## What is expected:
Would you repeat, exactly as given, the line with "三条理由，从严格到直观。" and every line after it to the end of the entries?

========================================================================

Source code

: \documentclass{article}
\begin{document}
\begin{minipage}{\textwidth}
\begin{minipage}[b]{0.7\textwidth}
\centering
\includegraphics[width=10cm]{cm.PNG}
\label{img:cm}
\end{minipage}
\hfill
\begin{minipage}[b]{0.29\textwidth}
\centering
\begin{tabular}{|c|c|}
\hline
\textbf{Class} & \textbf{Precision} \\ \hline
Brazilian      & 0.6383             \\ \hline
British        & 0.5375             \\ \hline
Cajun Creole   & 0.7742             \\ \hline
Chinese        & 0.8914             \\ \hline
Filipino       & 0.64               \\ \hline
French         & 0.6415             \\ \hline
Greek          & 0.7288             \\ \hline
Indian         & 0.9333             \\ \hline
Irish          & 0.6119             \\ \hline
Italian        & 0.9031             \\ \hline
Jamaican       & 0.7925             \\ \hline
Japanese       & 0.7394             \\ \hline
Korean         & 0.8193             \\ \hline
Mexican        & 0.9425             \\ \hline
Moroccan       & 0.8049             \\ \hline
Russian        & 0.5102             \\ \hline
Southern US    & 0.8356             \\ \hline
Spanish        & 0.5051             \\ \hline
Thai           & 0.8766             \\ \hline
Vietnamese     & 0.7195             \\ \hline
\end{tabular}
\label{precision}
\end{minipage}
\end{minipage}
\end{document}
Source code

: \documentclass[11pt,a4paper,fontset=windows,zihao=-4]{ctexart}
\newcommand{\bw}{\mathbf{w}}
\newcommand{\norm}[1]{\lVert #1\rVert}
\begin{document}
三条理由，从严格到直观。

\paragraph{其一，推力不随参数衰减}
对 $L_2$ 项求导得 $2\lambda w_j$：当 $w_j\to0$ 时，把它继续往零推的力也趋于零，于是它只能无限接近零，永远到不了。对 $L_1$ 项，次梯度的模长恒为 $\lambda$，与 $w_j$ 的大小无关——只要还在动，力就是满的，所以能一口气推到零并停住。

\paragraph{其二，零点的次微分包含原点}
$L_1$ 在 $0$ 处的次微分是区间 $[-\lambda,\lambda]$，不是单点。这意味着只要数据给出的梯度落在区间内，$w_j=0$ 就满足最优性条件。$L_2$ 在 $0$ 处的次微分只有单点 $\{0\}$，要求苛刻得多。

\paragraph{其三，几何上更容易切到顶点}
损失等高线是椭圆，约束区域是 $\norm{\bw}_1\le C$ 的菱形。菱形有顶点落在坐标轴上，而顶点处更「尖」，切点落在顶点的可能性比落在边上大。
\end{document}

========================================================================

## Result of this task:
三条理由，从严格到直观。

\paragraph{其一，推力不随参数衰减}
对 $L_2$ 项求导得 $2\lambda w_j$：当 $w_j\to0$ 时，把它继续往零推的力也趋于零，于是它只能无限接近零，永远到不了。对 $L_1$ 项，次梯度的模长恒为 $\lambda$，与 $w_j$ 的大小无关——只要还在动，力就是满的，所以能一口气推到零并停住。

\paragraph{其二，零点的次微分包含原点}
$L_1$ 在 $0$ 处的次微分是区间 $[-\lambda,\lambda]$，不是单点。这意味着只要数据给出的梯度落在区间内，$w_j=0$ 就满足最优性条件。$L_2$ 在 $0$ 处的次微分只有单点 $\{0\}$，要求苛刻得多。

\paragraph{其三，几何上更容易切到顶点}
损失等高线是椭圆，约束区域是 $\norm{\bw}_1\le C$ 的菱形。菱形有顶点落在坐标轴上，而顶点处更「尖」，切点落在顶点的可能性比落在边上大。
\end{document}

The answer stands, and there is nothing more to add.